Texas Senator Ted Cruz said in a Monday interview with Axios on HBO that Democrats make assumptions about what kind of justices Republicans want on the U.S. Supreme Court.

Cruz, a staunch Trump supporter, criticized the behavior of Democrats during the Senate hearings for Justice Amy Coney Barrett, who was confirmed Monday night. Some Democrats have opined that Barrett's presence on the Supreme Court would help conservatives overturn certain health care rulings, such as the 1973 Roe v. Wade decision which made abortion on demand in the U.S. legal. Cruz told Axios on HBO interviewer Jonathan Snow on Monday what he was looking for in a Supreme Court justice.

"There is a real difference between what Democrats and Republicans are looking for in a Supreme Court justice," Cruz said. "Democrats are outcome oriented at the core. They want their guys to vote their way.
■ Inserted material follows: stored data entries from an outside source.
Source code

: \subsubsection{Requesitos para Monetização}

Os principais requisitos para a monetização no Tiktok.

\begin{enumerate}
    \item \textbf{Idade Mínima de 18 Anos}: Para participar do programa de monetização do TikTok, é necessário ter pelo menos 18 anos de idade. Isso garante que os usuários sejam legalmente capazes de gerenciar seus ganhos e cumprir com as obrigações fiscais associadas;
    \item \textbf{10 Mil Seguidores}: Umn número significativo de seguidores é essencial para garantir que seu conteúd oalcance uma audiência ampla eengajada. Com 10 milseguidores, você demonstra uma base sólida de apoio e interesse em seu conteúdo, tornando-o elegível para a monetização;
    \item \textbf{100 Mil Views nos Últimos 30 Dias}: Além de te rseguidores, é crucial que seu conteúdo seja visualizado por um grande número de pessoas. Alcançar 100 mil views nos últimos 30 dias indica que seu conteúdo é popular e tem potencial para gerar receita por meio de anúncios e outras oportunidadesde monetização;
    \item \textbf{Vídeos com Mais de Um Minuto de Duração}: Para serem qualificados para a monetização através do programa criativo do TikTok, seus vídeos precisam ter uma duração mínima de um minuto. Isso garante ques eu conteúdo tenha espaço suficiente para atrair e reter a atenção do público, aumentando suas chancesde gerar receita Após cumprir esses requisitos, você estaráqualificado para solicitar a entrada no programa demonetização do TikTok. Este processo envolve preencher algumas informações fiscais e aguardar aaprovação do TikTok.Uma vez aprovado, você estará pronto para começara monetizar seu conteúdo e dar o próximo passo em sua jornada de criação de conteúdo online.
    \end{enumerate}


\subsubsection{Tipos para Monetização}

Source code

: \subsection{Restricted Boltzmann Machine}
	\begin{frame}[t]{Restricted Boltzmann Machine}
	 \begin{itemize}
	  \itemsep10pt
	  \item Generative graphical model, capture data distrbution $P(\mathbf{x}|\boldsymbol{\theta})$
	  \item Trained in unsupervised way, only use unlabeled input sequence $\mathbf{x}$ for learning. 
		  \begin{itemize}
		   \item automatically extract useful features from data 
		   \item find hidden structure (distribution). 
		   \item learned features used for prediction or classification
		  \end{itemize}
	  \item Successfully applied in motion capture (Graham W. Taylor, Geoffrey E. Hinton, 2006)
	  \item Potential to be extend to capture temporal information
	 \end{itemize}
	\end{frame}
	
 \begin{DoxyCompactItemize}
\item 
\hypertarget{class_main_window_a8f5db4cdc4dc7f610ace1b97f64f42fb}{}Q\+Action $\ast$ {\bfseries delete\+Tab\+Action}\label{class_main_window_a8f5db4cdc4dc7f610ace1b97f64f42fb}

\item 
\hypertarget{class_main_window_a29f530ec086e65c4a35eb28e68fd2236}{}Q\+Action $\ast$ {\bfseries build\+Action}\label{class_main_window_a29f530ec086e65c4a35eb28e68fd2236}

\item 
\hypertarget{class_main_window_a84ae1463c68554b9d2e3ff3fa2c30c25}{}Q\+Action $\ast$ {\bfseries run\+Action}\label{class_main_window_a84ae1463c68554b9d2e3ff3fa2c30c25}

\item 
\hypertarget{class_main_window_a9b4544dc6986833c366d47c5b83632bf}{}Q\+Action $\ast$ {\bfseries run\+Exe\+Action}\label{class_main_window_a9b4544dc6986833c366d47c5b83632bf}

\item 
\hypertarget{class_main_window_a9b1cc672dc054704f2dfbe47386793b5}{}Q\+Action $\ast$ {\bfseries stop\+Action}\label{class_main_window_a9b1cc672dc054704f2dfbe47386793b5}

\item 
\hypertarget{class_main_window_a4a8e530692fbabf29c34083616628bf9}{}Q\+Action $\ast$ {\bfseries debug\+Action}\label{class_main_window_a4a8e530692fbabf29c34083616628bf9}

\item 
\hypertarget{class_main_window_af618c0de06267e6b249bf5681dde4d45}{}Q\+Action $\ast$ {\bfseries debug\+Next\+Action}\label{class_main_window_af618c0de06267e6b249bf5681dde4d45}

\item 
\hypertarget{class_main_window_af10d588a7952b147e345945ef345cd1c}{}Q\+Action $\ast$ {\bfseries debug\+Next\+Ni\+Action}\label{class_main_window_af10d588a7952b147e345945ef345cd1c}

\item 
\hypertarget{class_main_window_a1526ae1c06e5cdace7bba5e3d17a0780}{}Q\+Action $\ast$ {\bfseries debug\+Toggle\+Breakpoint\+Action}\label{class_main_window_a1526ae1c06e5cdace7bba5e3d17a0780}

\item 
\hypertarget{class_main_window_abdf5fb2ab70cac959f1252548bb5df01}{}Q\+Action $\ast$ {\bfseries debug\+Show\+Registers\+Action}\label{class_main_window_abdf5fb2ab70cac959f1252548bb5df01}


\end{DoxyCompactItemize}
They assume what Trump wants and a Republican senate wants is a justice that's gonna vote for Donald Trump."

"What I want the justices to do if we have that is to resolve the cases according to the law and the constitution," Cruz continued. "I'm looking for a justice who will follow the law."

Cruz said he believed that the U.S. Senate had a role in pushing back against appointees who may not follow the constitution.

"So it's entirely consistent to say if you got a president who's appointing the one, I'm gonna fight to confirm them," Cruz continued. "If you've got a president who's appointing the other, I'm going to fight not to confirm them."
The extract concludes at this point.